## ABOUT THIS EXERCISE
Lines below that include the word "CHIP" should each be copied.

─── RECORD SET ───

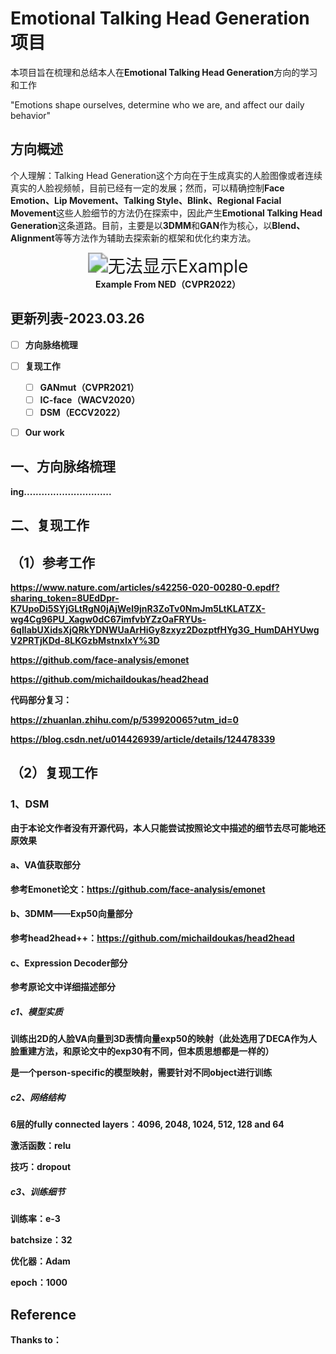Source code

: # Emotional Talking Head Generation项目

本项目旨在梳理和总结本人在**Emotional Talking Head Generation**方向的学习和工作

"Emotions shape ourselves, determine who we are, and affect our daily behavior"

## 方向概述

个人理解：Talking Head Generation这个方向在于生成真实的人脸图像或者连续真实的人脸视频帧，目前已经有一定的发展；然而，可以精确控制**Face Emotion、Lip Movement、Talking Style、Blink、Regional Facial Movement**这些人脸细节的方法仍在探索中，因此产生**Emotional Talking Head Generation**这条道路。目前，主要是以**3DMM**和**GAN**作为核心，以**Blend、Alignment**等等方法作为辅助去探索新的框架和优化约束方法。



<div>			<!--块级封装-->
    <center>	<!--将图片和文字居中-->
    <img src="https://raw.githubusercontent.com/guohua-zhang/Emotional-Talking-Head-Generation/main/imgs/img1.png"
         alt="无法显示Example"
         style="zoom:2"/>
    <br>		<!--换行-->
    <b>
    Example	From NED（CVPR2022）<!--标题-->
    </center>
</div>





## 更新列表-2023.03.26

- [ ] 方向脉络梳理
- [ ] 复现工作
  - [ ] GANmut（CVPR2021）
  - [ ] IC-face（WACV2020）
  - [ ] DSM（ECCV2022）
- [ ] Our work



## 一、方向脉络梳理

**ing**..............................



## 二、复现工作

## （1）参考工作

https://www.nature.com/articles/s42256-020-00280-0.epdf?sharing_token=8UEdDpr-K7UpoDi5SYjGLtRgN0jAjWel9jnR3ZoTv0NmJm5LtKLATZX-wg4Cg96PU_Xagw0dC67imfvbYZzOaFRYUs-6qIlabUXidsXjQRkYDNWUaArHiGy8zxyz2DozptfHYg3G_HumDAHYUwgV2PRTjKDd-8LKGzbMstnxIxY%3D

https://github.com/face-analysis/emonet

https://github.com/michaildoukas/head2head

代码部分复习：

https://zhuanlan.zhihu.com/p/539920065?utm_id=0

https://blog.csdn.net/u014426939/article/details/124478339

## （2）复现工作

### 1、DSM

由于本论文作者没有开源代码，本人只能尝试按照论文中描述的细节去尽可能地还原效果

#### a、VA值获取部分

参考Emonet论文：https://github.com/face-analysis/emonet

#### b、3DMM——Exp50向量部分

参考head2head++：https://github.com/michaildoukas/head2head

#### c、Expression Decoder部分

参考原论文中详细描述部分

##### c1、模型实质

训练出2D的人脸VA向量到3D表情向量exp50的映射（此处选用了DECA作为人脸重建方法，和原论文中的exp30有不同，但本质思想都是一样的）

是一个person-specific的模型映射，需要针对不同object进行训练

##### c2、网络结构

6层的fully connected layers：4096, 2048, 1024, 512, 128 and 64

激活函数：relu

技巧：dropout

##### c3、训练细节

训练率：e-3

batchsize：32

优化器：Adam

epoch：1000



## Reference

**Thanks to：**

───
─── RECORD SET ───

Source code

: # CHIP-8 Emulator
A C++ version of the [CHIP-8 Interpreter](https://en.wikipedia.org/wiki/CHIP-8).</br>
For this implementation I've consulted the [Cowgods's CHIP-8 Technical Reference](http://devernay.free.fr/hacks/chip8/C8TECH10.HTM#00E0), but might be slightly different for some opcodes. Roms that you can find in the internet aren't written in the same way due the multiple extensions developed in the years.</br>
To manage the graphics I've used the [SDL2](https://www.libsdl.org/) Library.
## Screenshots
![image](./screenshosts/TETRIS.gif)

───

## EXERCISE SOLUTION
: # CHIP-8 Emulator
A C++ version of the [CHIP-8 Interpreter](https://en.wikipedia.org/wiki/CHIP-8).</br>
For this implementation I've consulted the [Cowgods's CHIP-8 Technical Reference](http://devernay.free.fr/hacks/chip8/C8TECH10.HTM#00E0), but might be slightly different for some opcodes. Roms that you can find in the internet aren't written in the same way due the multiple extensions developed in the years.</br>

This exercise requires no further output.